-- Exercise directions --
From the entries, return every line where the string "entry" shows up.

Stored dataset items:
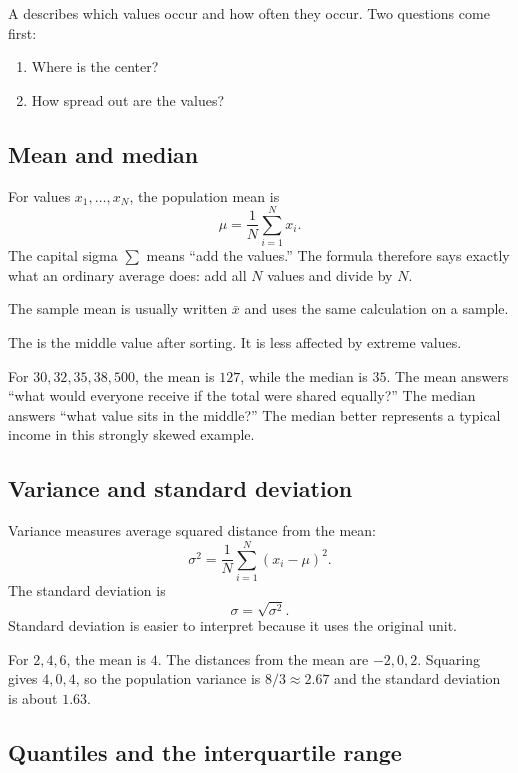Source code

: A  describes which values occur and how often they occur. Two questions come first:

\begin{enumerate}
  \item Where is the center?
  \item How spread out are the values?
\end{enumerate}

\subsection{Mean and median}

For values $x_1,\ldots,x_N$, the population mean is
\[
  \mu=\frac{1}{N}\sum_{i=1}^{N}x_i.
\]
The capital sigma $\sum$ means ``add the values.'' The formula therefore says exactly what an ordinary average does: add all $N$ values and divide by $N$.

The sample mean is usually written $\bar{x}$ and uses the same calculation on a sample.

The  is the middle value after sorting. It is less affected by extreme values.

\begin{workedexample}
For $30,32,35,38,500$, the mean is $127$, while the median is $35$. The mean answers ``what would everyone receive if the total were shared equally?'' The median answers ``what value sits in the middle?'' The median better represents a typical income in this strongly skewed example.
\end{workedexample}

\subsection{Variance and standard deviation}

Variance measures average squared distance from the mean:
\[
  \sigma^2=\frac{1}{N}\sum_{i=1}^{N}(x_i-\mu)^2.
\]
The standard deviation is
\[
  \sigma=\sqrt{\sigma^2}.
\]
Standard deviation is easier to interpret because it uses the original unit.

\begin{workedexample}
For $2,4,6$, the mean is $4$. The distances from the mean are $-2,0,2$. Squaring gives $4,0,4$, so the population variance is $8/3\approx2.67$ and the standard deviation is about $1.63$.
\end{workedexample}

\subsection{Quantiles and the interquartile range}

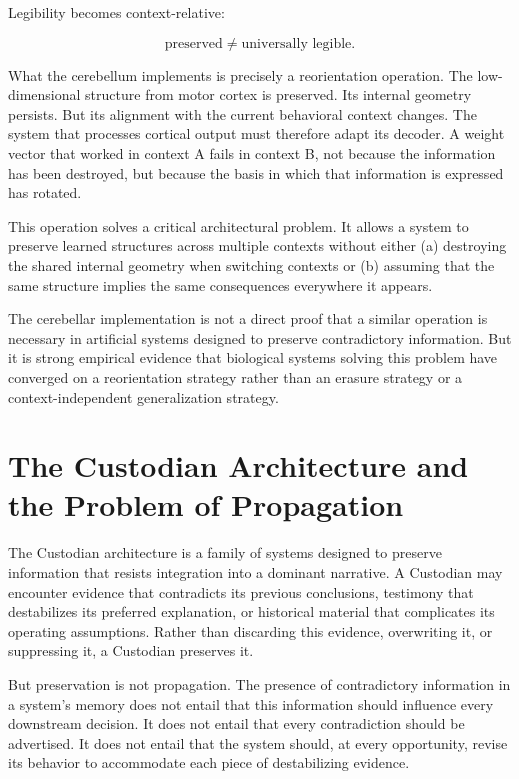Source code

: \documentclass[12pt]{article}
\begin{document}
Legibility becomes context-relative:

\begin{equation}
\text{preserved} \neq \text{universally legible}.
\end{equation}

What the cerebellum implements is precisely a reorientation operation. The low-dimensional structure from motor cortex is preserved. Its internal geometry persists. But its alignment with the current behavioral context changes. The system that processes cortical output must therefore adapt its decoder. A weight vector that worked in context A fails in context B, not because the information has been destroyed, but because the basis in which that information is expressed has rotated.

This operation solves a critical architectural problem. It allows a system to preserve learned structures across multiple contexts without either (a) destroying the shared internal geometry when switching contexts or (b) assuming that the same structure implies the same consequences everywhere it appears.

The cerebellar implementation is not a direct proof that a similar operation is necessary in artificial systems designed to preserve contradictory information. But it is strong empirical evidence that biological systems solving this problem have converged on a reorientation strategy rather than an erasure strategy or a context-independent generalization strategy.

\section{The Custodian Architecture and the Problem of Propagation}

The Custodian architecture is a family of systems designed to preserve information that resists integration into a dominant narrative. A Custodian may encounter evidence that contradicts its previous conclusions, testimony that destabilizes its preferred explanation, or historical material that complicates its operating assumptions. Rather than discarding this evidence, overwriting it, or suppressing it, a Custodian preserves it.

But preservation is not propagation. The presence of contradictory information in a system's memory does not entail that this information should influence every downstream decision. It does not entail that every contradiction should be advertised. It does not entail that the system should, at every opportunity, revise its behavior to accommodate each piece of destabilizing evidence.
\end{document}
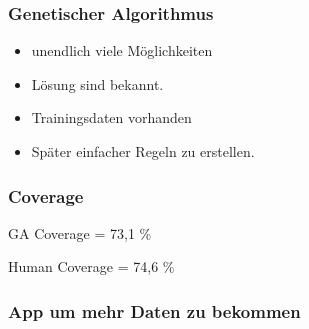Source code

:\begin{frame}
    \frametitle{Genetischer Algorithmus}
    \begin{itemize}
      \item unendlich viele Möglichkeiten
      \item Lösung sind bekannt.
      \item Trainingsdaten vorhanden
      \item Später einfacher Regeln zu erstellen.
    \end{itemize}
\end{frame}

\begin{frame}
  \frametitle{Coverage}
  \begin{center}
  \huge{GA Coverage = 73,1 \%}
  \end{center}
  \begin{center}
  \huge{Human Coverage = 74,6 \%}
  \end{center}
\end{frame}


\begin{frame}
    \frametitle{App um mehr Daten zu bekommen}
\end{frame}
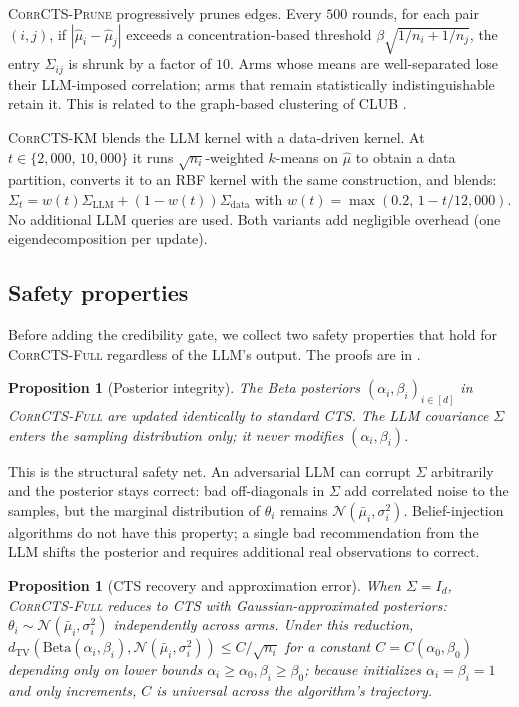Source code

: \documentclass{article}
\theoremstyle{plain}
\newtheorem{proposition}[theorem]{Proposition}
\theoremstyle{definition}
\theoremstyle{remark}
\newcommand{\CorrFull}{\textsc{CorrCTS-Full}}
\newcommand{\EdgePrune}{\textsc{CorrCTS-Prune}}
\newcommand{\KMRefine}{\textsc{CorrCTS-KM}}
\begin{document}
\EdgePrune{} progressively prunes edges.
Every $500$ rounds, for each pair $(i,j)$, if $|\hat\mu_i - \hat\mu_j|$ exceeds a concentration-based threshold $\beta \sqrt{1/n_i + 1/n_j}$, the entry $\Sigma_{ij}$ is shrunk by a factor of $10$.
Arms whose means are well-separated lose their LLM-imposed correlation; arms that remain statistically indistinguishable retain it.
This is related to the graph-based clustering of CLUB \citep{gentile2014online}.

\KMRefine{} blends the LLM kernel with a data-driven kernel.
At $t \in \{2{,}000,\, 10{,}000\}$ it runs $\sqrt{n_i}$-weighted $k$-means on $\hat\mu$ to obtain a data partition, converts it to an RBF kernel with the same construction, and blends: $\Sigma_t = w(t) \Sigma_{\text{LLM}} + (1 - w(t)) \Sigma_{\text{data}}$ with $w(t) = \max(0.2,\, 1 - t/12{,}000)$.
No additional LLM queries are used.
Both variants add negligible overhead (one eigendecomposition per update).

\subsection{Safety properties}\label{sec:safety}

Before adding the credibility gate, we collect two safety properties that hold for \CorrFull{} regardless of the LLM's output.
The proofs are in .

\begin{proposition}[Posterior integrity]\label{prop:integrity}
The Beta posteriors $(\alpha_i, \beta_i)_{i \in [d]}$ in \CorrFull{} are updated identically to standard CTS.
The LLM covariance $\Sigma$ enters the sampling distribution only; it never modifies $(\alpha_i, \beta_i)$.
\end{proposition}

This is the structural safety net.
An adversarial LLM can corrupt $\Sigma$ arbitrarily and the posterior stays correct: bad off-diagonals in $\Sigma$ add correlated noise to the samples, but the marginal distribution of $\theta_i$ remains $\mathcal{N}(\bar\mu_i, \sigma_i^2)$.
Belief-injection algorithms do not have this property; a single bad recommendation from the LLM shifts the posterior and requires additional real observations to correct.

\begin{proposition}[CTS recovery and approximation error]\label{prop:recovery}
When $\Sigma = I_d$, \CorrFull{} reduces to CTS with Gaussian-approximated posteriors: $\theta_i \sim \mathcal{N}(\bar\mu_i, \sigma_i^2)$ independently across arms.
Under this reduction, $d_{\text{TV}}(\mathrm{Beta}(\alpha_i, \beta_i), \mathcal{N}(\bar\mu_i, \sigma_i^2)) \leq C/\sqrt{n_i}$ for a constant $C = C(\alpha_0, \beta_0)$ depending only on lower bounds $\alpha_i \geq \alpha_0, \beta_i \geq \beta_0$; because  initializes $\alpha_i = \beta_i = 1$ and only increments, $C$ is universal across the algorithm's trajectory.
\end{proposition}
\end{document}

...

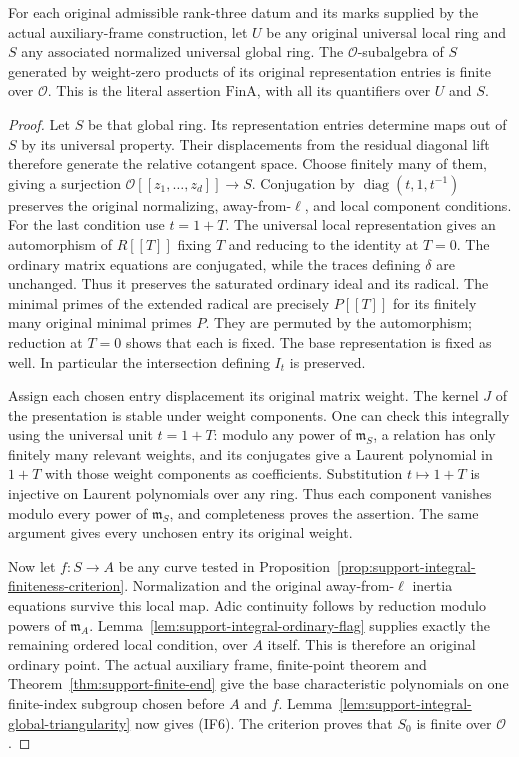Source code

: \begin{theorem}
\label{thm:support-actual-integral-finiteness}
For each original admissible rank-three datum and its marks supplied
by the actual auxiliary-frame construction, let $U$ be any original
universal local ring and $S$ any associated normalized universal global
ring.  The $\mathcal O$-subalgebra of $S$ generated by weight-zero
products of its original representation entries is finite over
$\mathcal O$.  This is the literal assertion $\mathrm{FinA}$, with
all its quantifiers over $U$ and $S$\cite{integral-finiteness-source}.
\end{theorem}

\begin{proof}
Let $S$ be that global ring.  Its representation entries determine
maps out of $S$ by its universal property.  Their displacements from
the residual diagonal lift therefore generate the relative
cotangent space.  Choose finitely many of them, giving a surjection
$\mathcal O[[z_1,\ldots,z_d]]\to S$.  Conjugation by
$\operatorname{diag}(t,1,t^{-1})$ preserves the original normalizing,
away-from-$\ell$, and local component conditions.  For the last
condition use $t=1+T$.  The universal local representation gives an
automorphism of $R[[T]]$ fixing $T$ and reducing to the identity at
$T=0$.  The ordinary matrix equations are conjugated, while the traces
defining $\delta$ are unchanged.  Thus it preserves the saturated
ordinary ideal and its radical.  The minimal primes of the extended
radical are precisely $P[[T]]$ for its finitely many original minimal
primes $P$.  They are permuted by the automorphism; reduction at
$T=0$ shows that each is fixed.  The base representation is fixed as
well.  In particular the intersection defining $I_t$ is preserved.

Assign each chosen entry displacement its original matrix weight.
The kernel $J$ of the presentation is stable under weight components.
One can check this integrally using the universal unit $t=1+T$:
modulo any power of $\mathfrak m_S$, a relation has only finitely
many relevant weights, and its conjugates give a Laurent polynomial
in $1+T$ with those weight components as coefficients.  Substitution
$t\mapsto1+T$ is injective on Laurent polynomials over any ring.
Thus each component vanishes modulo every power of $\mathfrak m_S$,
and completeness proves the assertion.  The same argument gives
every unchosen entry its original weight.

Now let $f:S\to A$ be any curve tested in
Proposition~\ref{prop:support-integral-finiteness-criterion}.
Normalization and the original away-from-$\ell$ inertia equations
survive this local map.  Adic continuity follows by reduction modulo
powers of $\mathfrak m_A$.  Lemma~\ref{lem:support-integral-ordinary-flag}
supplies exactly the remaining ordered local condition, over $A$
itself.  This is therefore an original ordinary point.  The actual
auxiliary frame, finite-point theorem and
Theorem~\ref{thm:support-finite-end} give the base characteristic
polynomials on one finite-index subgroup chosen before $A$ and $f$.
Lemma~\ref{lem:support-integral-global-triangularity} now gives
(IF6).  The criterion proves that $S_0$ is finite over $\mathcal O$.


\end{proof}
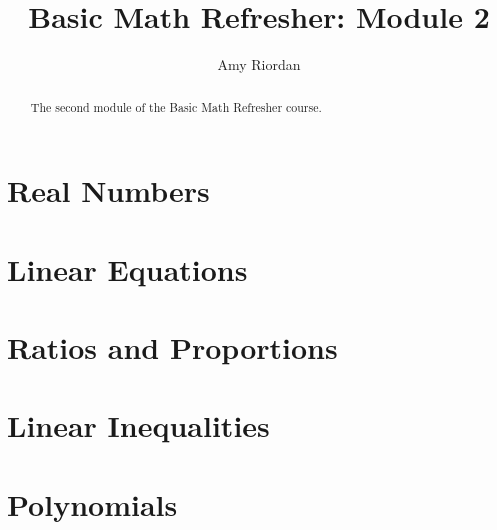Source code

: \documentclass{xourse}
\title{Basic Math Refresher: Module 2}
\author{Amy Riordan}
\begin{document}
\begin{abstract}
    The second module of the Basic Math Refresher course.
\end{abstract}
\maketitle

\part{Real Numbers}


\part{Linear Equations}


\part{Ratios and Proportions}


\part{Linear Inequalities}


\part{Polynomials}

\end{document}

---

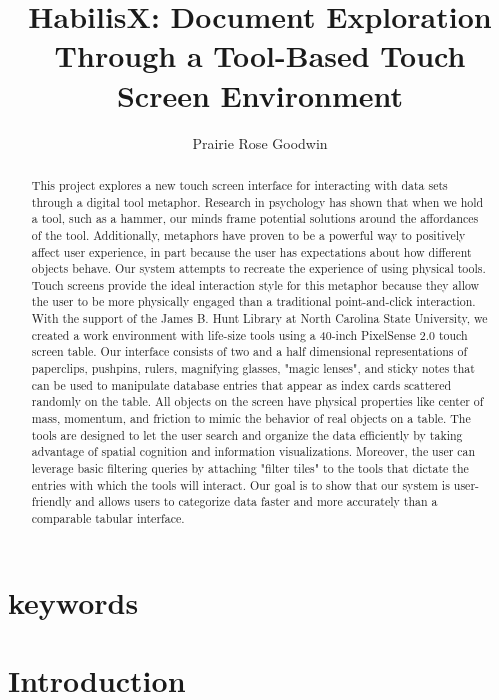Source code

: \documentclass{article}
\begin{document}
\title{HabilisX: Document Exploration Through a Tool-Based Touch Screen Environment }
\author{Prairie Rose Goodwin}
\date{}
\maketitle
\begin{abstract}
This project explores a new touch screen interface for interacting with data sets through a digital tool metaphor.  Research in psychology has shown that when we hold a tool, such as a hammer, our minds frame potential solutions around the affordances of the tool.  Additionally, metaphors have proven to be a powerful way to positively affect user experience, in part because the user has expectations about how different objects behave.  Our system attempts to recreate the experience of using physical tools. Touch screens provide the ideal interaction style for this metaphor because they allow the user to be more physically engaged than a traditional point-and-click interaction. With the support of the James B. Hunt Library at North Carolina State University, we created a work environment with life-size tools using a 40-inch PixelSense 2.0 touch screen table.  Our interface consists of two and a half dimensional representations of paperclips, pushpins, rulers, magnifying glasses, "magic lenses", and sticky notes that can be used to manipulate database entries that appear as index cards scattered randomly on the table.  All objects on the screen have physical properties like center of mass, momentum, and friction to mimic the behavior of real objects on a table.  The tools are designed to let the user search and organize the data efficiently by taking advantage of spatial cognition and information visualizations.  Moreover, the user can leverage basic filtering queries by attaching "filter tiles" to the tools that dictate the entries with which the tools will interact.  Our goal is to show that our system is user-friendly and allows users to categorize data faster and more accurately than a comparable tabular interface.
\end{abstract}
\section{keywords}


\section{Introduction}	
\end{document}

-- Solved problem --
Every $500$ rounds, for each pair $(i,j)$, if $|\hat\mu_i - \hat\mu_j|$ exceeds a concentration-based threshold $\beta \sqrt{1/n_i + 1/n_j}$, the entry $\Sigma_{ij}$ is shrunk by a factor of $10$.
Assign each chosen entry displacement its original matrix weight.
every unchosen entry its original weight.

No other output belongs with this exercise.